Transcribe exactly the lines from the one holding "1 per planet?" to the end of the data below, including both of those lines and no others.

[Data for review Boundary: Start]

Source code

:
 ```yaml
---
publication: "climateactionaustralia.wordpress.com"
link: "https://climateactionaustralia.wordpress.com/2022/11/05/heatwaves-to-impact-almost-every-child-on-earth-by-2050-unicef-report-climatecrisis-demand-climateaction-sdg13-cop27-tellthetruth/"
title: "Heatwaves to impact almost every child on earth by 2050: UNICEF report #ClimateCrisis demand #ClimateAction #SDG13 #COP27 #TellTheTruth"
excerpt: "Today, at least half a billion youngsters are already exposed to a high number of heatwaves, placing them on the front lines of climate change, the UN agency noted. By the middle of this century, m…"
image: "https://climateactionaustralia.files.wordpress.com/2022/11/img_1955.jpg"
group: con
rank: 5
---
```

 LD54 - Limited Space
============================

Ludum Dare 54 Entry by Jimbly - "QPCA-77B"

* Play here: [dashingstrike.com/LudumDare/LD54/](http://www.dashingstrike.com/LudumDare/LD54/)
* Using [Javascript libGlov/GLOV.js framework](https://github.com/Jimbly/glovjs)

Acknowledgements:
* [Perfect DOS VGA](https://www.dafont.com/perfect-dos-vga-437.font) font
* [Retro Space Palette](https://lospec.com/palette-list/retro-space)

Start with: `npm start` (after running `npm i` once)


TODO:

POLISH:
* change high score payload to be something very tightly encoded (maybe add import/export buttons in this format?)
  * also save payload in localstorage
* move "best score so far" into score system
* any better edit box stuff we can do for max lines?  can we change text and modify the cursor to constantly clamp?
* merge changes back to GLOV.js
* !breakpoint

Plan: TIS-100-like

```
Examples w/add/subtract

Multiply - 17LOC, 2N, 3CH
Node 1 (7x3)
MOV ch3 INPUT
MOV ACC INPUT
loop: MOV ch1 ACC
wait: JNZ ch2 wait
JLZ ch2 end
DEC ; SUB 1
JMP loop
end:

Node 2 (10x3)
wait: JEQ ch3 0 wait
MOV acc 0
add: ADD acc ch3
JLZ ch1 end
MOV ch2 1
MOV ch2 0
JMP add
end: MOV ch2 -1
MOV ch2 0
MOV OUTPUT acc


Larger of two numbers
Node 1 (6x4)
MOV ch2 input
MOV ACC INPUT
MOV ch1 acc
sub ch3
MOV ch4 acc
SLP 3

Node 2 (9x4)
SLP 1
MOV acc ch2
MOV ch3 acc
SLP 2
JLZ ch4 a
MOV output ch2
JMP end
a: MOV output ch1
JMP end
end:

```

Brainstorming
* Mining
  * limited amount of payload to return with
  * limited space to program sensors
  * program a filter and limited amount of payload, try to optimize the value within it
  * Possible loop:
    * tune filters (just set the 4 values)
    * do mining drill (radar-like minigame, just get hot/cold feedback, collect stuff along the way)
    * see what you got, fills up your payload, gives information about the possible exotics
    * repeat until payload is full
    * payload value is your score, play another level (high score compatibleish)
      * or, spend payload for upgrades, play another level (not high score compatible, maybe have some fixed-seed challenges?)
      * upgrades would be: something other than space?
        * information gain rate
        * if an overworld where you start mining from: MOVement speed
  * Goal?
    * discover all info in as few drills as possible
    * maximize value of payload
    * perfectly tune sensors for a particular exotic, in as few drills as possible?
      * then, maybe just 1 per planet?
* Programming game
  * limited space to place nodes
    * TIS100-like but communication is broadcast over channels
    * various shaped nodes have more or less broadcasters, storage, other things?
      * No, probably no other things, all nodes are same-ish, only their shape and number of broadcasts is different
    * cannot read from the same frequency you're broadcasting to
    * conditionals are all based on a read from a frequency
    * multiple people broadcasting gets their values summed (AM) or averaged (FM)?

[Data for review Boundary: End]

▸ Written solution
      * then, maybe just 1 per planet?
* Programming game
  * limited space to place nodes
    * TIS100-like but communication is broadcast over channels
    * various shaped nodes have more or less broadcasters, storage, other things?
      * No, probably no other things, all nodes are same-ish, only their shape and number of broadcasts is different
    * cannot read from the same frequency you're broadcasting to
    * conditionals are all based on a read from a frequency
    * multiple people broadcasting gets their values summed (AM) or averaged (FM)?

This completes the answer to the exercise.